Personal loans have a high rate of interest
A number of individuals believe that the rate of interest on personal loans is generally very high. However, this is not always the case. In many instances, financial institutions and other lenders set interest rates based on the individual’s repayment capacity and credit score. Individuals who have a low repayment capacity are generally provided loans at higher interest rates. Borrowers with a good credit score and track record can get a personal loan with an interest rate as low as 10.99% p.a.
Personal loans can only be availed from banks
Another common misconception about personal loans is that a lot of individuals assume that banks are the only financial institutions that offer personal loans. While banks do comprise a majority of the financial institutions that offer personal loans, there are a number of Non-Banking Financial Companies (NBFCs) that offer personal loans. In a number of instances where banks reject an applicant’s personal loan application, NBFCs and other digital lenders are willing to accept loan applications from these borrowers since their loan eligibility criteria is more flexible than those set by banks.

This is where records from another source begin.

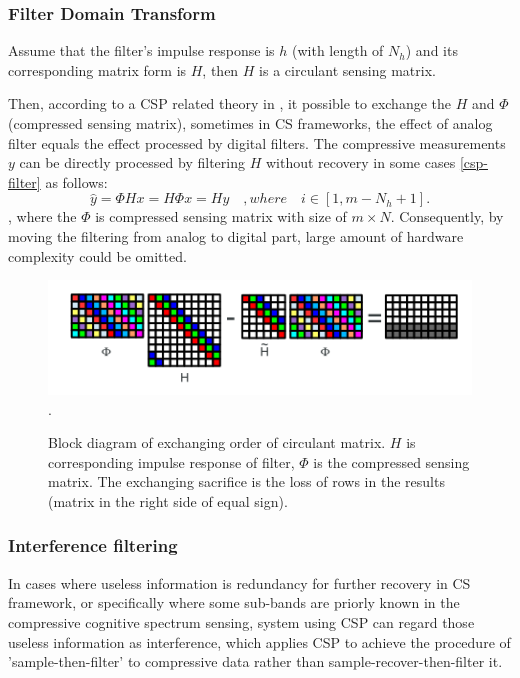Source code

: \subsubsection{Filter Domain Transform}

Assume that the filter's impulse response is $h$ (with length of $N_h$) and its corresponding matrix form is $H$, then $H$ is a circulant sensing matrix. 

Then, according to a CSP related theory in \cite{valsesia2014compressive}, it possible to exchange the $H$ and $\Phi$ (compressed sensing matrix), sometimes in CS frameworks, the effect of analog filter equals the effect processed by digital filters. The compressive measurements $y$ can be directly processed by filtering $H$ without recovery in some cases \ref{csp-filter} as follows:  
\begin{equation}
\label{csp-filter}
\hat y = \Phi H x = H \Phi x = H y \quad, where \quad i \in [1,m-N_h+1].
\end{equation}
, where the $\Phi$ is compressed sensing matrix with size of $m \times N$.  Consequently, by moving the filtering from analog to digital part, large amount of hardware complexity could be omitted. 

\begin{figure}[!t]
\centering
\includegraphics[width=0.75\columnwidth]{figs/csp-filter-thm.png}
\DeclareGraphicsExtensions.
\caption{Block diagram of exchanging order of circulant matrix. $H$ is corresponding impulse response of filter, $\Phi$ is the compressed sensing matrix. The exchanging sacrifice is the loss of rows in the results (matrix in the right side of equal sign).}\label{csp-filter-thm}
\end{figure}

\subsubsection{Interference filtering}

In cases where useless information is redundancy for further recovery in CS framework, or specifically where some sub-bands are priorly known in the compressive cognitive spectrum sensing, system using CSP can regard those useless information as interference, which applies CSP to achieve the procedure of 'sample-then-filter' to compressive data rather than sample-recover-then-filter it.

Personal loans cannot be availed if you already have an existing loan
A number of loan applicants believe that they cannot avail a personal loan if they are already repaying an existing loan. This is not true and the same criteria is applied to sanctioning a second personal loan as is for the first one. Financial institutions accept loan applications based on the borrower’s repayment capacity and their current income. The loan application is either accepted or rejected based on the applicant’s capacity to repay the loan after taking into consideration existing EMI payments.

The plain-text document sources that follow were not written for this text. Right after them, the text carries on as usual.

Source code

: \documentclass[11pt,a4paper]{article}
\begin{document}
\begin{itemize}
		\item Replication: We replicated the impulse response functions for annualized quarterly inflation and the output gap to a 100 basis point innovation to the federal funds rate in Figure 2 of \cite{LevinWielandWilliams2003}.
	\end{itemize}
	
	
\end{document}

Only salaried individuals can apply for personal loans
It is a common belief that only those individuals who have a steady flow of income are eligible to apply for personal loans. This is another myth about how personal loan applications are evaluated. For salaried individuals, having their loan application accepted is easier since there is a regular inflow of funds. However, individuals who are self-employed can also avail personal loans and the approval of the loan amount is based on the individual’s credit history. However, the amount that is sanctioned might vary.

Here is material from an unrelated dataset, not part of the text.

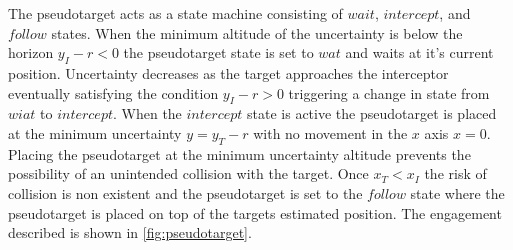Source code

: \documentclass[conference]{IEEEtran}
\begin{document}
The pseudotarget acts as a state machine consisting of $wait$, $intercept$, and $follow$ states. When the minimum altitude of the uncertainty is below the horizon $y_I-r<0$ the pseudotarget state is set to $wat$ and waits at it's current position. Uncertainty decreases as the target approaches the interceptor eventually satisfying the condition $y_I-r >0$ triggering a change in state from $wiat$ to $intercept$. When the $intercept$ state is active the pseudotarget is placed at the minimum uncertainty $y=y_T-r$ with no movement in the $x$ axis $x=0$. Placing the pseudotarget at the minimum uncertainty altitude prevents the possibility of an unintended collision with the target. Once $x_T<x_I$ the risk of collision is non existent and the pseudotarget is set to the $follow$ state where the pseudotarget is placed on top of the targets estimated position. The engagement described is shown in \ref{fig:pseudotarget}.






\end{document}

Personal loans do not have a prepayment option
Another myth about personal loans is that the borrower cannot repay the loan amount before the tenure ends. Most individuals believe this because personal loans tend to have a much shorter tenure than other types of loans. However, borrowers can repay the loan amount before the end of the loan tenure. Most financial institutions tend to have a minimum tenure for which individuals have to make the monthly EMI payments. Following the completion of the minimum tenure, borrowers can foreclose their loan. They will need to pay a certain amount as the foreclosure fee.
Some borrowers believe that the processing time for most loan applications is very long and requires a lot of documentation. This may have been true several years ago. Right now, applying for a loan and having the amount disbursed to your account can be done within 48 hours. Additionally, some banks have instant loan option. This disburses the loan amount to the borrowers account within minutes of submitting the application.